(DATA PROVIDED Opens)

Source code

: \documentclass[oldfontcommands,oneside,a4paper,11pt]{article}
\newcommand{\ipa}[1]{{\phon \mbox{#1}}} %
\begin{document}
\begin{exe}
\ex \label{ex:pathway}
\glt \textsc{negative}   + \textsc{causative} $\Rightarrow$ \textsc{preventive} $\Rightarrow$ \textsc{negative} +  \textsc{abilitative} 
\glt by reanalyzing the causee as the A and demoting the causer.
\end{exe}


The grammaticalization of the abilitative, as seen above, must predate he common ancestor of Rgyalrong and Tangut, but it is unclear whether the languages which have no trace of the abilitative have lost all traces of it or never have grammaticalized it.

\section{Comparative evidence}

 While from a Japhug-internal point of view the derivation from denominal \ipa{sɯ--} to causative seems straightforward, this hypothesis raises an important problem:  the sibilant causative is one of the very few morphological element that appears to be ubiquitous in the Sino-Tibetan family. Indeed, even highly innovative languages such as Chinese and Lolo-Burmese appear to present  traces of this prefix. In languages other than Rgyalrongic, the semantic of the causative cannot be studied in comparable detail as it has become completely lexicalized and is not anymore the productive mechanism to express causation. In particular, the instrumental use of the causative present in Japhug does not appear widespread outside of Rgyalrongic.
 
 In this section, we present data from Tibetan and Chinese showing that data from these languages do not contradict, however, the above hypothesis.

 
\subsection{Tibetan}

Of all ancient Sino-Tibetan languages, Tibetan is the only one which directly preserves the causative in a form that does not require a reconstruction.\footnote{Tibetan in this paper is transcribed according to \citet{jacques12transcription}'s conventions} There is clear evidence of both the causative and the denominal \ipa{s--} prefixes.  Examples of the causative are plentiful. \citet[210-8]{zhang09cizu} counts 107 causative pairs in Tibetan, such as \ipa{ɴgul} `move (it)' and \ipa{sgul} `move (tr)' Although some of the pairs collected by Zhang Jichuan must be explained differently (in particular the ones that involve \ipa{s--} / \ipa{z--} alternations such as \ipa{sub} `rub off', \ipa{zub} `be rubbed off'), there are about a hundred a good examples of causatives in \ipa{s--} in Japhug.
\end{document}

(DATA PROVIDED Closes)

Nothing but the lines from the first line of the data through the line with "While from a" should be returned, exactly as they appear, both ends included.

EXERCISE OUTPUT:
Source code

: \documentclass[oldfontcommands,oneside,a4paper,11pt]{article}
\newcommand{\ipa}[1]{{\phon \mbox{#1}}} %
\begin{document}
\begin{exe}
\ex \label{ex:pathway}
\glt \textsc{negative}   + \textsc{causative} $\Rightarrow$ \textsc{preventive} $\Rightarrow$ \textsc{negative} +  \textsc{abilitative} 
\glt by reanalyzing the causee as the A and demoting the causer.
\end{exe}


The grammaticalization of the abilitative, as seen above, must predate he common ancestor of Rgyalrong and Tangut, but it is unclear whether the languages which have no trace of the abilitative have lost all traces of it or never have grammaticalized it.

\section{Comparative evidence}

 While from a Japhug-internal point of view the derivation from denominal \ipa{sɯ--} to causative seems straightforward, this hypothesis raises an important problem:  the sibilant causative is one of the very few morphological element that appears to be ubiquitous in the Sino-Tibetan family. Indeed, even highly innovative languages such as Chinese and Lolo-Burmese appear to present  traces of this prefix. In languages other than Rgyalrongic, the semantic of the causative cannot be studied in comparable detail as it has become completely lexicalized and is not anymore the productive mechanism to express causation. In particular, the instrumental use of the causative present in Japhug does not appear widespread outside of Rgyalrongic.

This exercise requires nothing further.